:: Task description ::
Only the text of the records belongs in the answer; the pictures must be dropped.

═══ Listed records

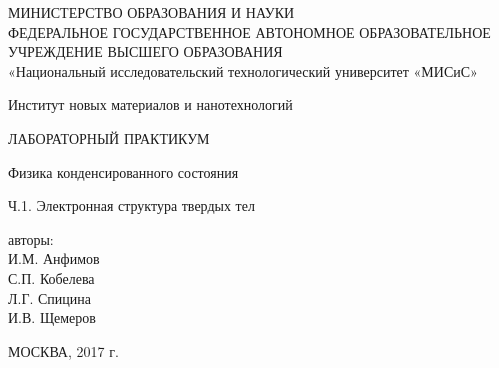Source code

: \begin{titlepage}
\newpage

\begin{center}
МИНИСТЕРСТВО ОБРАЗОВАНИЯ И НАУКИ \\
ФЕДЕРАЛЬНОЕ ГОСУДАРСТВЕННОЕ АВТОНОМНОЕ ОБРАЗОВАТЕЛЬНОЕ УЧРЕЖДЕНИЕ ВЫСШЕГО ОБРАЗОВАНИЯ \\
«Национальный исследовательский технологический университет «МИСиС»

Институт новых материалов и нанотехнологий

\vspace{3cm}

ЛАБОРАТОРНЫЙ ПРАКТИКУМ

Физика конденсированного состояния

Ч.1. Электронная структура твердых тел

\vspace{3cm}

авторы: \\
И.М. Анфимов \\
С.П. Кобелева \\
Л.Г. Спицина \\
И.В. Щемеров

\vspace{5cm}

МОСКВА, 2017 г.
\end{center}

\end{titlepage}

══════

:: Task solution ::
Source code

: \begin{titlepage}
\newpage

\begin{center}
МИНИСТЕРСТВО ОБРАЗОВАНИЯ И НАУКИ \\
ФЕДЕРАЛЬНОЕ ГОСУДАРСТВЕННОЕ АВТОНОМНОЕ ОБРАЗОВАТЕЛЬНОЕ УЧРЕЖДЕНИЕ ВЫСШЕГО ОБРАЗОВАНИЯ \\
«Национальный исследовательский технологический университет «МИСиС»

Институт новых материалов и нанотехнологий

\vspace{3cm}

ЛАБОРАТОРНЫЙ ПРАКТИКУМ

Физика конденсированного состояния

Ч.1. Электронная структура твердых тел

\vspace{3cm}

авторы: \\
И.М. Анфимов \\
С.П. Кобелева \\
Л.Г. Спицина \\
И.В. Щемеров

\vspace{5cm}

МОСКВА, 2017 г.
\end{center}

\end{titlepage}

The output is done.